While the hate speech promoted by these types of media can be prosecuted differently under the national laws of several countries, because of its proven ability to contribute to and incite genocide, hate media used to foment the cleansing of a particular national, ethnic, racial or religious group in whole or in part can be prosecuted under international law for incitement to genocide. Incitement to Genocide was declared a crime against humanity under the Nuremberg Trials. Nevertheless, under the laws of Nuremberg, only hate media propaganda which calls for direct extermination is considered a crime against humanity. After the crimes committed in former Yugoslavia and Rwanda, this definition was modified and a new definition was provided for the Rwandan tribunals. According to this definition, hate media propaganda considered to be a crime against humanity must be involved in the direct and indirect incitement of genocide which "must be defined as directly provoking the perpetrator(s) to commit genocide, whether through speeches, shouting, or threats uttered in public spaces or at public gatherings or through the sale or dissemination of ... written material or printed matter ... or through the public display of placards or posters, or through another means of audiovisual communication."

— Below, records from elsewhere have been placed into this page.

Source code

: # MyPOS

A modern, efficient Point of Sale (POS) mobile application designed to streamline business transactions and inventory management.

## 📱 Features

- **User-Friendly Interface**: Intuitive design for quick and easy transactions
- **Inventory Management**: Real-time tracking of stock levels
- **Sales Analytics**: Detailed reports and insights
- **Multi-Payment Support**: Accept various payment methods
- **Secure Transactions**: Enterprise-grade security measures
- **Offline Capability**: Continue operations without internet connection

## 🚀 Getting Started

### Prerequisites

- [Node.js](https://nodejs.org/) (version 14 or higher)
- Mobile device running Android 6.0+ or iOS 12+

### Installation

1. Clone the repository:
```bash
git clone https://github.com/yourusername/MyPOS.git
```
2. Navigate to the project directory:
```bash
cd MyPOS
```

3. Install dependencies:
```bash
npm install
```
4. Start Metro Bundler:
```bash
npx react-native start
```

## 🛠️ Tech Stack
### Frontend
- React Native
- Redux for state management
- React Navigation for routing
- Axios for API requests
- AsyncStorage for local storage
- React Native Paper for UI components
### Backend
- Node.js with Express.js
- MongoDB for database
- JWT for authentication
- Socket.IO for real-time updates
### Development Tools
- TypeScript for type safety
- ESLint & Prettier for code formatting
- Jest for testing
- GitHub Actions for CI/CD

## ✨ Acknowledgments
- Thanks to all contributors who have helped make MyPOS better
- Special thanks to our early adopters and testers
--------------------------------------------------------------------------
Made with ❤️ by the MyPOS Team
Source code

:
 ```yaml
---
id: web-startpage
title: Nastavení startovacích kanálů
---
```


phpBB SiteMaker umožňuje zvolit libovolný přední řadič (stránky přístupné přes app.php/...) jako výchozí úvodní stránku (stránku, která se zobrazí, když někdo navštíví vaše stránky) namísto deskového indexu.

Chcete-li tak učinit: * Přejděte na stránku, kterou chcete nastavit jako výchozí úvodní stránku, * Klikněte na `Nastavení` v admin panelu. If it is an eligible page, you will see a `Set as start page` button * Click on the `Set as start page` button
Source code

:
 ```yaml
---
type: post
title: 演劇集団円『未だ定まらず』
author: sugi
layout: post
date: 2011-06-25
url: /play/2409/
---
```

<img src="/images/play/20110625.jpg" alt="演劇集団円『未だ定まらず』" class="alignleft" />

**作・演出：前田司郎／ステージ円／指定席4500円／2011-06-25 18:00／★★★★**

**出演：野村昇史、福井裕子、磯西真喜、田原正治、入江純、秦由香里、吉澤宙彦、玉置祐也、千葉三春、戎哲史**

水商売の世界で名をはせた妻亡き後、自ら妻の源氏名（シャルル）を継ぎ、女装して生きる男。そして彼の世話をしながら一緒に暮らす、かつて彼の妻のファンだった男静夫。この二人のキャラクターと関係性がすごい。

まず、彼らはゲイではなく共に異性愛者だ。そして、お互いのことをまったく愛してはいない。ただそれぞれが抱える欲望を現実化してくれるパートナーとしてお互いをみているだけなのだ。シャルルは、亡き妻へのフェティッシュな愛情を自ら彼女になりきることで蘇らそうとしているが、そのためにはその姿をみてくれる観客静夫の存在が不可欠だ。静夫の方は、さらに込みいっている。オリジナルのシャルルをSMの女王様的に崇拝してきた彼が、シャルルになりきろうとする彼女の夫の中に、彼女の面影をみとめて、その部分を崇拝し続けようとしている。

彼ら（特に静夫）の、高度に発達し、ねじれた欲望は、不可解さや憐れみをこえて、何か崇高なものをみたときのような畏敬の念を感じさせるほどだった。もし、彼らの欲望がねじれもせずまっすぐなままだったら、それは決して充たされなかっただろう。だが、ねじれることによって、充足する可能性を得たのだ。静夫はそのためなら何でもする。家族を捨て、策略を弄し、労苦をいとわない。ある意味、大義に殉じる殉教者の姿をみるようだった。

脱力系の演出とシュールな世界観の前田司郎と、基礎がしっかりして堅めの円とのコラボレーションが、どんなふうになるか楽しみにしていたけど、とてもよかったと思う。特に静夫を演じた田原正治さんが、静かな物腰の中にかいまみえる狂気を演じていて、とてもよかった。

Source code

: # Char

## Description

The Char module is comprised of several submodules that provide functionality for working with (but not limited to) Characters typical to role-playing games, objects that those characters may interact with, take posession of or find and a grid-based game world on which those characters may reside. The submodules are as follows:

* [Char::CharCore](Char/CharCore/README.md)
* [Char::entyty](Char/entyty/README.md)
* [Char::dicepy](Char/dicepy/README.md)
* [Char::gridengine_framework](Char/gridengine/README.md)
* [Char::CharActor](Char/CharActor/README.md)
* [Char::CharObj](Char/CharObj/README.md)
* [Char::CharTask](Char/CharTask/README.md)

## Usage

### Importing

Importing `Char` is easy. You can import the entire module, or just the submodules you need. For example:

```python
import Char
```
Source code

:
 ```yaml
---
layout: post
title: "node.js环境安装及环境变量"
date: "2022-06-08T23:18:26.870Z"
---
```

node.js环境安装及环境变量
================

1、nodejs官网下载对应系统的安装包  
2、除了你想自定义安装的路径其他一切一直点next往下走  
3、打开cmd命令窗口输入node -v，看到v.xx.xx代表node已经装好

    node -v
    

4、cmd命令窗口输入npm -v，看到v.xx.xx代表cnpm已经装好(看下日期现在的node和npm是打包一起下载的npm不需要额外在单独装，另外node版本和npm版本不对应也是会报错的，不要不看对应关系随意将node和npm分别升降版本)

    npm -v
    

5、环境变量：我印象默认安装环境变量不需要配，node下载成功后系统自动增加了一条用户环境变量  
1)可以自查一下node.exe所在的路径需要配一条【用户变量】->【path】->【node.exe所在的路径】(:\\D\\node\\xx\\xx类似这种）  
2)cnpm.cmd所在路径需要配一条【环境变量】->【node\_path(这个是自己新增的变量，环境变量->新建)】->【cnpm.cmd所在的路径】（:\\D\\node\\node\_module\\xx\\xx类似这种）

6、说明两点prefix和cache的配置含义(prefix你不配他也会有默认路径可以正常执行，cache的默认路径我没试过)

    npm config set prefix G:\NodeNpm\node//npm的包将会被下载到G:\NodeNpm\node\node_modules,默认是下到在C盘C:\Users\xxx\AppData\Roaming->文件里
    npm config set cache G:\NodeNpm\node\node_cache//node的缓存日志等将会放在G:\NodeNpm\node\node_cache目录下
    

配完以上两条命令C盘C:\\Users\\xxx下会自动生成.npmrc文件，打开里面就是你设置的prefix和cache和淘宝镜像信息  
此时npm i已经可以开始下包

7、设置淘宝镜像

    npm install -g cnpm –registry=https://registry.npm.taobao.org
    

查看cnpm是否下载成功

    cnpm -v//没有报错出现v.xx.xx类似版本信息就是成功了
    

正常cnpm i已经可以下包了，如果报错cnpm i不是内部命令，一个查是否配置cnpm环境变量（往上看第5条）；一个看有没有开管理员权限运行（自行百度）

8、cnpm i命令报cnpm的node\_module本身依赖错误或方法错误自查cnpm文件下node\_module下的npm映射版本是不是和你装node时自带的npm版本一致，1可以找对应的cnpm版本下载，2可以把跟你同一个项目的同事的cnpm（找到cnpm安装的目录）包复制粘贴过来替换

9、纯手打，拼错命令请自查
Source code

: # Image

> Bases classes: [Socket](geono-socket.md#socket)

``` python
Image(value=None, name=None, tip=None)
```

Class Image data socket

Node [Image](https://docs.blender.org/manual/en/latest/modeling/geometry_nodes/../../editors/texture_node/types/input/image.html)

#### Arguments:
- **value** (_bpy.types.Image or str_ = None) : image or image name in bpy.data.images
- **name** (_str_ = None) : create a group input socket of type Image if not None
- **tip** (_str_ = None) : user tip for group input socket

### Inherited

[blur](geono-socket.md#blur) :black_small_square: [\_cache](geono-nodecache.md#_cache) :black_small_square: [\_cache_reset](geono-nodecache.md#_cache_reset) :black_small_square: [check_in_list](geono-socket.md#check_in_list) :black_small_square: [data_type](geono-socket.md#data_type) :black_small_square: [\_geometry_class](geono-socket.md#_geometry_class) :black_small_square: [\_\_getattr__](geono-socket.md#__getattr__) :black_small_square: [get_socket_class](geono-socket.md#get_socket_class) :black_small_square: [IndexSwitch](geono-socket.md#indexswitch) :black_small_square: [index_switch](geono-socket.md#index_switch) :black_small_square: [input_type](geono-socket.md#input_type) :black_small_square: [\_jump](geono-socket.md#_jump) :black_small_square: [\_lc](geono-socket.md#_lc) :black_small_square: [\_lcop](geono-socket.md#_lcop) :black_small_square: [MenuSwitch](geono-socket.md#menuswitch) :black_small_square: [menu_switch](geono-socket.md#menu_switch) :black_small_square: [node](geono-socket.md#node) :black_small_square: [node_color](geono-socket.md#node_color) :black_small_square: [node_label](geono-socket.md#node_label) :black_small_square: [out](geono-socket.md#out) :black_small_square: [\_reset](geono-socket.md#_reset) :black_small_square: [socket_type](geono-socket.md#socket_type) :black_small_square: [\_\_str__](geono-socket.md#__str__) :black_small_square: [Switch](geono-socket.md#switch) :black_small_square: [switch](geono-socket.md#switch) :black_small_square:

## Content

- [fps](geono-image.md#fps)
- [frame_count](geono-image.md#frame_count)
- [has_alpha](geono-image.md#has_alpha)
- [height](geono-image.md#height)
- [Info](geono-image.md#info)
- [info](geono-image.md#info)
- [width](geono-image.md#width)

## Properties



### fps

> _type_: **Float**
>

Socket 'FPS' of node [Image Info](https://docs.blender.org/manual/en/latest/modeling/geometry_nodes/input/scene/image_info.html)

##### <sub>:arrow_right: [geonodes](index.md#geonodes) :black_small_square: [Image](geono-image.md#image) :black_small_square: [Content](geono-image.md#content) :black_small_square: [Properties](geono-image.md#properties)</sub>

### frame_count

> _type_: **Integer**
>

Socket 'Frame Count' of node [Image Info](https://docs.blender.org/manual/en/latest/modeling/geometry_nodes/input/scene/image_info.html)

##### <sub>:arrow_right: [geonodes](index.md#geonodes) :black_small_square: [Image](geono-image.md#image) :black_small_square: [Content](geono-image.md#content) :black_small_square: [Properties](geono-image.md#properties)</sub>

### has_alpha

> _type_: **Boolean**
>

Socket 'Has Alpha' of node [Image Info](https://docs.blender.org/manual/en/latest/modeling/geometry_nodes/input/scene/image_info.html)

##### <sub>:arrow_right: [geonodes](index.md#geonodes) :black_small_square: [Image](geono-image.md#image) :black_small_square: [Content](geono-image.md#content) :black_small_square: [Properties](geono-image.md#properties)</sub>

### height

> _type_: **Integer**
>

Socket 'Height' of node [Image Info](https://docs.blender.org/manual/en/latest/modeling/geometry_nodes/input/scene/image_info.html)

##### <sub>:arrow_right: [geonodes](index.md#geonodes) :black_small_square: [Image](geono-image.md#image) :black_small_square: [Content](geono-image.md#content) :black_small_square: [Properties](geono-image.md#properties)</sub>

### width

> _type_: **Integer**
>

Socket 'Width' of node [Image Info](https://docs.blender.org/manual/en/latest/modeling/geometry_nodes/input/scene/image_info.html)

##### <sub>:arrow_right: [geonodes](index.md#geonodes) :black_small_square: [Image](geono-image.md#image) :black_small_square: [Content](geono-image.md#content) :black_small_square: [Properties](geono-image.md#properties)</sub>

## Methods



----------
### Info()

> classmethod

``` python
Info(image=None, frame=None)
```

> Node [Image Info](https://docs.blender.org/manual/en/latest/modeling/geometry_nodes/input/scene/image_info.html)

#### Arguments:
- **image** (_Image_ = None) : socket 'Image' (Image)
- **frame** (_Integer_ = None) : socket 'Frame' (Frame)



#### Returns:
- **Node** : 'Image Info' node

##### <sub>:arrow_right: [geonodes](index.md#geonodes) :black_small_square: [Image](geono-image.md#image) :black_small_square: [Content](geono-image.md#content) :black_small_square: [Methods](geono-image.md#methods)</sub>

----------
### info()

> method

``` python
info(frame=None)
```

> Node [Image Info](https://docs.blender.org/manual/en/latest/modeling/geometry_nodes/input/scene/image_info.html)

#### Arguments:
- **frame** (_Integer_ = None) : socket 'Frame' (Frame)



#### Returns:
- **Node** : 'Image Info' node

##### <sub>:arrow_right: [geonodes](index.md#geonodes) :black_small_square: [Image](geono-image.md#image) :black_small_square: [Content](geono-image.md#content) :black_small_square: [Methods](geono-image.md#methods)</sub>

Radio Televizija Srbije (RTS1) and War in Yugoslavia

Propaganda as part of the indictment against Milošević 
Two members of the Federal Security Service (KOG) testified for the prosecution in Milosevic's trial about their involvement in Milošević's propaganda campaign. Slobodan Lazarević revealed alleged KOG clandestine activities designed to undermine the peace process, including mining a soccer field, a water tower and the reopened railway between Zagreb and Belgrade. These actions were blamed on Croats. Mustafa Candić, one of four assistant chiefs of KOG, described the use of technology to fabricate conversations, making it sound as if Croat authorities were telling Croats in Serbia to leave for an ethnically pure Croatia. The conversation was broadcast following a Serb attack on Croatians living in Serbia, forcing them to flee. He testified to another instance of disinformation involving a television broadcast of corpses, described as Serb civilians killed by Croats. Candić testified that he believed they were in fact the bodies of Croats killed by Serbs, though this statement has not been verified. He also corroborated the existence of Operations Opera and Labrador.

Propaganda as a war crime in the Šešelj's case 
Propaganda as a war crime (incitement to genocide) is the subject in the recent indictment of Vojislav Šešelj, the head of the Serbian Radical Party and an active player throughout the wars in the former Yugoslavia. According to the indictment, Šešelj bears individual criminal responsibility for instigating crimes, including murder, torture and forcible expulsion on ethnic grounds. It reads, "By using the word 'instigated,' the Prosecution charges that the accused Vojislav Šešelj's speeches, communications, acts and/or omissions contributed to the perpetrators' decision to commit the crimes alleged."

Radio Télévision Libre des Mille Collines and the Rwandan Genocide 
RTLM contributed to the Rwandan genocide by helping the Rwandan authorities “spur and direct killings in both those areas most eager to attack Tutsi members of the Hutu opposition and in areas where the killings initially were resisted.” Hence, it helped not only raise hate against the Tutsis by emphasizing their cruelty and ruthlessness and exhort “all citizens to see killing Tutsis as their responsibility,” but also give the instructions and orders which were necessary in directing people to commit genocide. As General Romeo Dallaire has argued, the RTML was created specifically as a tool of genocidaires to demonize Tutsi, lay the groundwork, then literally drive on the killing once the genocide started.” In accordance with the definition of hate media propaganda as a crime against humanity established in Nuremberg and redefined in the International Criminal Tribunal for Rwanda, Ferdinand Nahimana and Jean-Bosco Barayagwiza, both the founding members of the RTLM were sentenced to life in prison under the ICTR.

Der Stürmer and Genocide 

The weekly tabloid Der Sturmer was also said to incite the genocide of the Jewish people during the Holocaust by fomenting hate which allowed such an event to take place in German society. It promoted this hate by vilifying the Jewish people and fomenting racial stereotypes, particularly among its less educated audience. For this reason, its publisher, Julius Streicher, was accused of incitement to genocide during the Nuremberg Trials and sentenced to death by hanging.